Consulting firm Ernst and Young estimates that up to 20 companies may list shares on Deutsche Boerse (Xetra: 63DA.DE - news) this year, more than twice as much as last year.

Proceeds from listings in Germany, including Rocket Internet, will reach roughly the level of the 3.5 billion euros ($4.41 bln) in issuance for the whole of 2013, Deutsche Boerse data showed.

Analysts said Germany's "Mittelstand", small-to-medium sized companies, often family-owned or backed by sponsors, have traditionally been more wary of capital markets, but are showing signs they are more ready to turn to equity financing.

Zalando late on Monday priced its shares at 21.50 euros ($27.08) each late on Monday, setting Europe's biggest online fashion retailer to fetch 605 million euros.

Meanwhile Rocket Internet, Zalando's top investor, will become the ninth company to float in Germany this year. It expects to raise as much as 1.6 billion euros.

That would be the biggest German IPO since car engine maker Tognum floated in 2007, the year Rocket Internet was founded by the Samwer brothers, Oliver, Alexander and Marc.

Since then they have set up e-commerce sites and online marketplaces for everything from taxis to meal deliveries in more than 100 countries. Its firms made about $1 billion in sales last year.

In a further sign of confidence in Germany's equity markets, U.S. private equity firm Lone Star has said it planned to float its eastern German property company TLG Immobilien, and the owners of classified advertising group Scout24 are also exploring an IPO.

A surge in deals across Europe is also helping sentiment.

European IPO issuance is up 260 percent this year to $54.8 billion, while global IPO volumes almost doubled to $176 billion so far this year, Thomson Reuters data show, marking the highest first-nine month total since 2007.

TREASURE HUNT

Zalando priced its shares close to the upper end of its 18-22.50 euro range, showing healthy appetite for still-rare European Internet offerings.

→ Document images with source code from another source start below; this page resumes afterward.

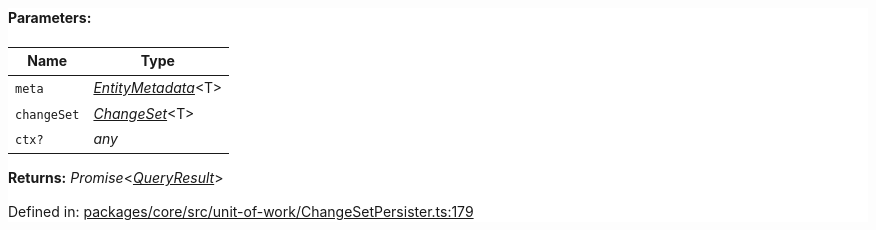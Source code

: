 #### Parameters:

Name | Type |
------ | ------ |
`meta` | [*EntityMetadata*](core.entitymetadata.md)<T\> |
`changeSet` | [*ChangeSet*](core.changeset.md)<T\> |
`ctx?` | *any* |

**Returns:** *Promise*<[*QueryResult*](../interfaces/core.queryresult.md)\>

Defined in: [packages/core/src/unit-of-work/ChangeSetPersister.ts:179](https://github.com/mikro-orm/mikro-orm/blob/969d4229bd/packages/core/src/unit-of-work/ChangeSetPersister.ts#L179)
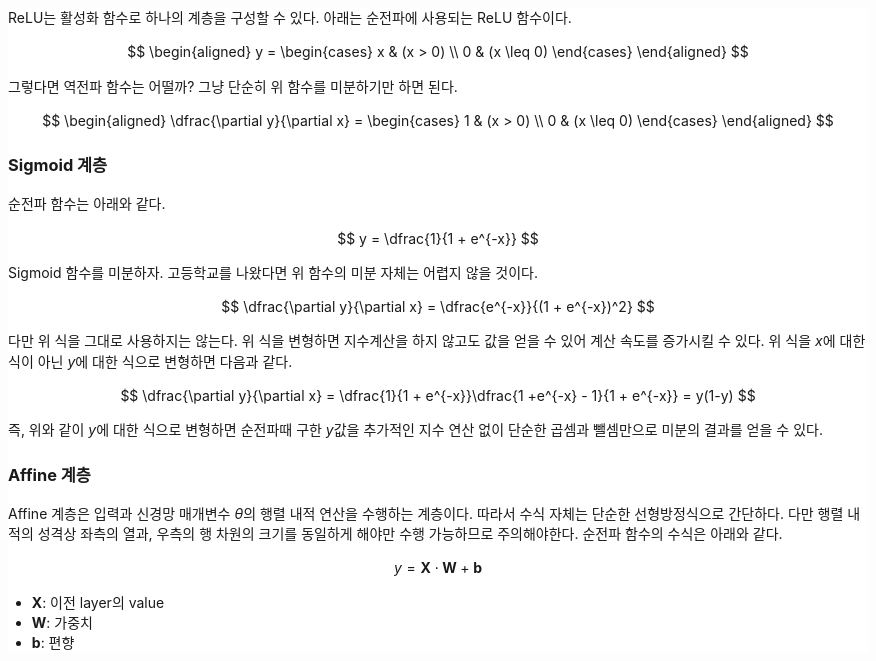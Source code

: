 ReLU는 활성화 함수로 하나의 계층을 구성할 수 있다. 아래는 순전파에 사용되는 ReLU 함수이다.

$$
\begin{aligned}
    y = \begin{cases}
    x & (x > 0) \\
    0 & (x \leq 0)
    \end{cases}
\end{aligned}
$$

그렇다면 역전파 함수는 어떨까? 그냥 단순히 위 함수를 미분하기만 하면 된다.

$$
\begin{aligned}
    \dfrac{\partial y}{\partial x} = \begin{cases}
    1 & (x > 0) \\
    0 & (x \leq 0)
    \end{cases}
\end{aligned}
$$

### Sigmoid 계층

순전파 함수는 아래와 같다.

$$
y = \dfrac{1}{1 + e^{-x}}
$$

Sigmoid 함수를 미분하자. 고등학교를 나왔다면 위 함수의 미분 자체는 어렵지 않을 것이다.

$$
\dfrac{\partial y}{\partial x} = \dfrac{e^{-x}}{(1 + e^{-x})^2}
$$

다만 위 식을 그대로 사용하지는 않는다. 위 식을 변형하면 지수계산을 하지 않고도 값을 얻을 수 있어 계산 속도를 증가시킬 수 있다. 위 식을 $x$에 대한 식이 아닌 $y$에 대한 식으로 변형하면 다음과 같다.

$$
\dfrac{\partial y}{\partial x} = \dfrac{1}{1 + e^{-x}}\dfrac{1 +e^{-x} - 1}{1 + e^{-x}} = y(1-y)
$$

즉, 위와 같이 $y$에 대한 식으로 변형하면 순전파때 구한 $y$값을 추가적인 지수 연산 없이 단순한 곱셈과 뺄셈만으로 미분의 결과를 얻을 수 있다.

### Affine 계층

Affine 계층은 입력과 신경망 매개변수 $\theta$의 행렬 내적 연산을 수행하는 계층이다. 따라서 수식 자체는 단순한 선형방정식으로 간단하다. 다만 행렬 내적의 성격상 좌측의 열과, 우측의 행 차원의 크기를 동일하게 해야만 수행 가능하므로 주의해야한다. 순전파 함수의 수식은 아래와 같다.

$$
y = \textbf{X} \cdot \textbf{W} + \textbf{b}
$$

* $\textbf{X}$: 이전 layer의 value
* $\textbf{W}$: 가중치
* $\textbf{b}$: 편향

"The Zalando IPO has attracted strong demand because their management team is convincing, they're only listing a small part of the company and if you're looking for a European online play, there are not that many companies apart from Zalando," said Cantor Fitzgerald retail analyst Freddie George.

But he said potential Zalando investors should heed the fortunes British rival ASOS (Other OTC: ASOMF - news) , a former stock market high-flyer whose stock has fallen 70 percent since February.

"I feel that people are maybe being a little bit naive. They are similar to ASOS," said George.

Investors say that while Zalando has the merit of a market-leading position in its own sector, it still faces competition from older rivals who sell from stores as well as on the Internet.

Andrea Williams, European equities fund manager at Royal London Asset Management, said: "It's a difficult space to get right, in terms of pitching it right and competing against retailers already on the ground." (1 US dollar = 0.7938 euro) (Additional reporting by Arno Schuetze and Alexander Hübner, editing by Louise Heavens)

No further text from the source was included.